If I had only known
I sat in the corner of my room looking at my bloodied hands. What had I done? Why? I blamed myself for a moment, but you, too, were at blame for this mess. You stood out to me, even befriended me. You looked into my eyes with no fear. Hadn’t you have heard of all the heinous acts I’d committed? You started this whole mess and left me to end it. You were foolish enough to let your guard down around me. I twisted my neck to look over my shoulder and at your motionless corpse.
“WHY DID YOU LET ME DO THIS?! WHY DIDN’T YOU STOP ME?!”
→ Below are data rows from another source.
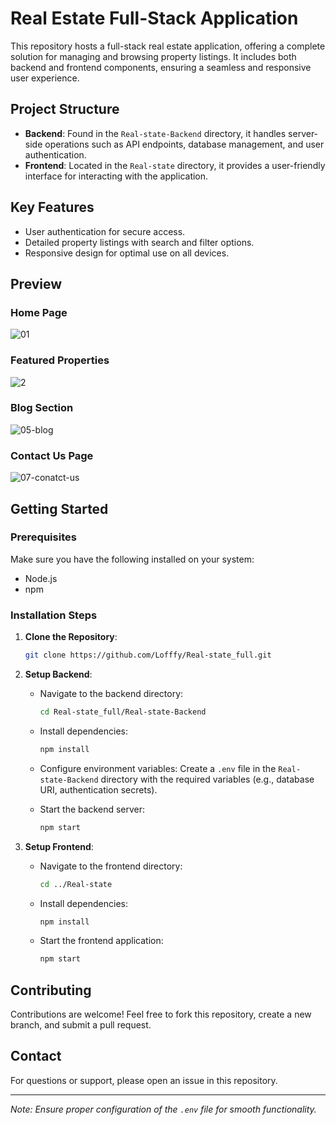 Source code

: 
# Real Estate Full-Stack Application

This repository hosts a full-stack real estate application, offering a complete solution for managing and browsing property listings. It includes both backend and frontend components, ensuring a seamless and responsive user experience.

## Project Structure

- **Backend**: Found in the `Real-state-Backend` directory, it handles server-side operations such as API endpoints, database management, and user authentication.
- **Frontend**: Located in the `Real-state` directory, it provides a user-friendly interface for interacting with the application.

## Key Features

- User authentication for secure access.
- Detailed property listings with search and filter options.
- Responsive design for optimal use on all devices.

## Preview

### Home Page
![01](https://github.com/user-attachments/assets/412f7b09-8b87-4c54-b0bf-282327e278ef)


### Featured Properties
![2](https://github.com/user-attachments/assets/a03c28ef-0379-494c-9a55-b3f6bce9dfd6)



### Blog Section
![05-blog](https://github.com/user-attachments/assets/a14db29f-45fa-45a0-93c1-f61dca132613)


### Contact Us Page
![07-conatct-us](https://github.com/user-attachments/assets/20428149-d9c0-40a7-8db5-5fda1275f477)


## Getting Started

### Prerequisites

Make sure you have the following installed on your system:

- Node.js
- npm

### Installation Steps

1. **Clone the Repository**:

   ```bash
   git clone https://github.com/Lofffy/Real-state_full.git
   ```

2. **Setup Backend**:
   - Navigate to the backend directory:

     ```bash
     cd Real-state_full/Real-state-Backend
     ```

   - Install dependencies:

     ```bash
     npm install
     ```

   - Configure environment variables:
     Create a `.env` file in the `Real-state-Backend` directory with the required variables (e.g., database URI, authentication secrets).

   - Start the backend server:

     ```bash
     npm start
     ```

3. **Setup Frontend**:
   - Navigate to the frontend directory:

     ```bash
     cd ../Real-state
     ```

   - Install dependencies:

     ```bash
     npm install
     ```

   - Start the frontend application:

     ```bash
     npm start
     ```

## Contributing

Contributions are welcome! Feel free to fork this repository, create a new branch, and submit a pull request.


## Contact

For questions or support, please open an issue in this repository.

---

*Note: Ensure proper configuration of the `.env` file for smooth functionality.*
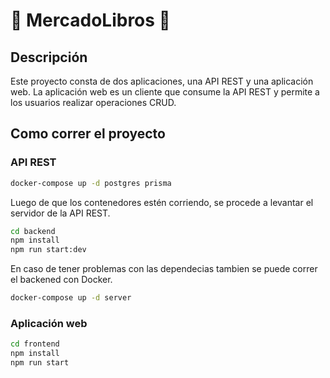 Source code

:# 📓 MercadoLibros 📓

## Descripción

Este proyecto consta de dos aplicaciones, una API REST y una aplicación web.  La aplicación web es un cliente que consume la API REST y permite a los usuarios realizar operaciones CRUD.

## Como correr el proyecto

### API REST

```bash
docker-compose up -d postgres prisma
```

Luego de que los contenedores estén corriendo, se procede a levantar el servidor de la API REST.

```bash
cd backend
npm install
npm run start:dev
```

En caso de tener problemas con las dependecias tambien se puede correr el backened con Docker.

```bash
docker-compose up -d server
```

### Aplicación web

```bash
cd frontend
npm install 
npm run start
``` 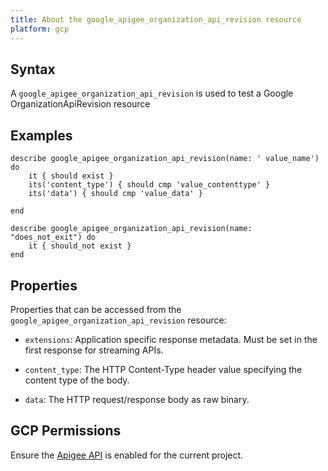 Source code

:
 ```yaml
---
title: About the google_apigee_organization_api_revision resource
platform: gcp
---
```


## Syntax
A `google_apigee_organization_api_revision` is used to test a Google OrganizationApiRevision resource

## Examples
```
describe google_apigee_organization_api_revision(name: ' value_name') do
	it { should exist }
	its('content_type') { should cmp 'value_contenttype' }
	its('data') { should cmp 'value_data' }

end

describe google_apigee_organization_api_revision(name: "does_not_exit") do
	it { should_not exist }
end
```

## Properties
Properties that can be accessed from the `google_apigee_organization_api_revision` resource:


  * `extensions`: Application specific response metadata. Must be set in the first response for streaming APIs.

  * `content_type`: The HTTP Content-Type header value specifying the content type of the body.

  * `data`: The HTTP request/response body as raw binary.


## GCP Permissions

Ensure the [Apigee API](https://console.cloud.google.com/apis/library/apigee.googleapis.com/) is enabled for the current project.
I knew you wouldn’t answer, but I wanted you to so badly. You had such a pretty face, but now it was pale and frozen with blood trickling from your mouth and throat. My nail had dug so deep into your flesh. But, you betrayed me. It was supposed to be our Valentine’s Day, not you and some other boys’. You had given him the kiss you had promised me, the card, the entire happy experience. Yet you, the one person who had finally calmed me, destroyed that moment. I crawled over to you and examined your dead body. You were wearing your favorite coat. The coat fit your body so well. I never liked those pockets though; they were too big. They were big enough to hide all your lies and secrets from me. I can’t say I wasn’t curious what you did hide in them. I had always wanted to see. I dug through them, as if looking for some lost treasure worth millions. I pulled out a card. It was pink, with lace and red ribbons and silver glitter. I hesitated to open it, afraid that it was his returned affection. I read the poem; it was too sweet to have been written by a boy. Then my eyes widened when I saw my name at the bottom. Had you been here to deliver it to me? I backed away and buried my face into my knees. If I had only known…but it was too late now. I killed my valentine.